I think we don't need that much === null checking and can just stick some methods on Commit and end up with everything simplified. For example, CommitController has this mess:

$author_phid = $data->getCommitDetail('authorPHID');
$author_name = $data->getAuthorName();
$author_epoch = $data->getCommitDetail('authorEpoch');

$committed_info = id(new PHUIStatusItemView())
  ->setNote(phabricator_datetime($commit->getEpoch(), $viewer));

$committer_phid = $data->getCommitDetail('committerPHID');
$committer_name = $data->getCommitDetail('committer');
if ($committer_phid) {
  $committed_info->setTarget($handles[$committer_phid]->renderLink());
} else if (strlen($committer_name)) {
  $committed_info->setTarget($committer_name);
} else if ($author_phid) {
  $committed_info->setTarget($handles[$author_phid]->renderLink());
} else if (strlen($author_name)) {
  $committed_info->setTarget($author_name);
}

$committed_list = new PHUIStatusListView();
$committed_list->addItem($committed_info);
$view->addProperty(
  pht('Committed'),
  $committed_list);

That would be uncomfortable to split into identity and non-identity halves and maintain indefinitely -- but it's also just bad, period, and I think the real problem is that it's a mess already and we should fix the mess.

That can probably be something like:

$commit->renderAnyCommitter();

...or maybe it has to be something like:

$commit->renderAnyCommitter($viewer, $handles);

And I bet that decomposes into a couple of other simple methods:

public function renderAnyCommitter(...) {
  if ($this->hasCommitter()) {
    return $this->renderCommitter($viewer, $handles);
  } else {
    return $this->renderAuthor($viewer, $handles);
  }
}

...and we probably end up with a couple of === null checks here and there but not like 20ish to deal with.

But maybe I'm underestimating how whacky this will be once we start converting callsites.

Perhaps one approach would be to try to consolidate those 20 callsites into a small number of methods first. If we can't get away with it, we could re-evaluate the "activity" plan. If we can, it should make the "activity + maintain" plan more appealing by reducing the downside.

but I wonder how large that group of [users who don't read changelogs but do read setup issues] is.
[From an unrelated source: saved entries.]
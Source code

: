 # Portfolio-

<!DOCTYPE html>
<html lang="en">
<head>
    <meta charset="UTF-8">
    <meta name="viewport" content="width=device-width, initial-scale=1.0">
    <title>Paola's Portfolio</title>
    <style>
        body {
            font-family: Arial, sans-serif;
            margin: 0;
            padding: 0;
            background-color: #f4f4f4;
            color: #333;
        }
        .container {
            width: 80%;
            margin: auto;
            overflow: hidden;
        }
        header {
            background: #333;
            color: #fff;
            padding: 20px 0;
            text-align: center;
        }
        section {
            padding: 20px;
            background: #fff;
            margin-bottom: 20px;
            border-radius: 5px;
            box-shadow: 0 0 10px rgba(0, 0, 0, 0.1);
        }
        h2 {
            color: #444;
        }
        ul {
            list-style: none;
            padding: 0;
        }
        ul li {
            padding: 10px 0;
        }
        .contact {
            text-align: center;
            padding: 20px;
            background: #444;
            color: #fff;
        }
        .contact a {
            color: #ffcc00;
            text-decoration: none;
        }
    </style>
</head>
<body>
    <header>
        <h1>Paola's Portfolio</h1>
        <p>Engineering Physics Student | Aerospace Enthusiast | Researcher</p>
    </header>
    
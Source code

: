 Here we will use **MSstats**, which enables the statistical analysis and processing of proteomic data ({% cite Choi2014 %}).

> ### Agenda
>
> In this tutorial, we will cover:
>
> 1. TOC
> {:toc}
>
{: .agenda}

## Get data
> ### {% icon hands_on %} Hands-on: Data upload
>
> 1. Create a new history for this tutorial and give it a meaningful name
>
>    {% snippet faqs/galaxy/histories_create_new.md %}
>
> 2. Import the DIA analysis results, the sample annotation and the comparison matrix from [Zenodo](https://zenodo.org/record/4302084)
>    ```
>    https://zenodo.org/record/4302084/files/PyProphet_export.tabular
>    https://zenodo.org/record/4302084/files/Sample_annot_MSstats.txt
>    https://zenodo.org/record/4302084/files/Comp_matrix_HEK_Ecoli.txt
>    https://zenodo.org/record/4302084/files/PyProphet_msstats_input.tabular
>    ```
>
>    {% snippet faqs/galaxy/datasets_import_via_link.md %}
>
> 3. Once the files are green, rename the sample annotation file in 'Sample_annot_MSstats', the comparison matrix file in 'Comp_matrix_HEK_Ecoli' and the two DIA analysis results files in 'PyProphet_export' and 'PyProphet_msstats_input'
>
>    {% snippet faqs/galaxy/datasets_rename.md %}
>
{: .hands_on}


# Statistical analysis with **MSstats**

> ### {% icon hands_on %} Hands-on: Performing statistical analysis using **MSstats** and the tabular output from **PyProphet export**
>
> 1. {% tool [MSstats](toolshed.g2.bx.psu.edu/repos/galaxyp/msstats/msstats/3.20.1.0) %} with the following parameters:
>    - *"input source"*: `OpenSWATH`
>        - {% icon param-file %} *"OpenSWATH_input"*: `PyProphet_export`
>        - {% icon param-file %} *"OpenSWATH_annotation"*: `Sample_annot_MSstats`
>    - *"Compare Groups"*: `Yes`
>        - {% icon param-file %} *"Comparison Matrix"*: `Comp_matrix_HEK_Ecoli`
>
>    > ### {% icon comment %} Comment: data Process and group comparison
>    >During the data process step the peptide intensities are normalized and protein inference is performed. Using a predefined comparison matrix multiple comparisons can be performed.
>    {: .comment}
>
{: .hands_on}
I think this is probably quite a lot of installs.

I'll also change PhabricatorRepositoryManagementRebuildIdentitiesWorkflow to check for commits with null author identities to speed up the case where the task gets killed and restarted.

I suspect the speedup is trivial-ish, and this might require us to introduce a new --really-seriously-all flag if we fix a bug with this, since otherwise we won't fix the bugged commits. Maybe add this as --only-unattributed (or some better name, that's maybe not terribly clear) if you want to add it rather than requiring a --seriously-everything flag to disable this behavior later.

Or should the guidance say "run ./bin/config done rebuild-identities after the rebuild completes"?

I think this is desirable, since gives installs more control over running rebuild-identities in pieces and not requiring rebuild-identities --all to actually complete.

Rewrite migration to raise setup issue via manual activity.

amckinley retitled this revision from Add migration for creating repository identities to Add migration to encourage rebuilding repository identities.Aug 9 2018, 7:28 PM
amckinley edited the summary of this revision. (Show Details)
amckinley edited the test plan for this revision. (Show Details)

The setup issue message might be a little verbose? Let me know what you think.

That messaging looks great to me. One inline about possibly tweaking the bailout condition, but looks good otherwise.

resources/sql/autopatches/20180809.repo_identities.activity.php
8–11

I'd expect this test to look for any commit with authorIdentityPHID = null instead, so we skip this guidance if you: (a) have no commits; or (b) already ran rebuild-identities.

We actually should run rebuild-identities if you somehow have no users but do have unattributed commits, right (this would be bizarre, though)?

This revision is now accepted and ready to land.Aug 9 2018, 8:57 PM
amckinley edited the test plan for this revision. (Show Details)

Switch bailout condition to look for commits, not users.

Oh, we should add a LIMIT 1 to that so we don't load a trillion commits. Good otherwise.

This revision was automatically updated to reflect the committed changes.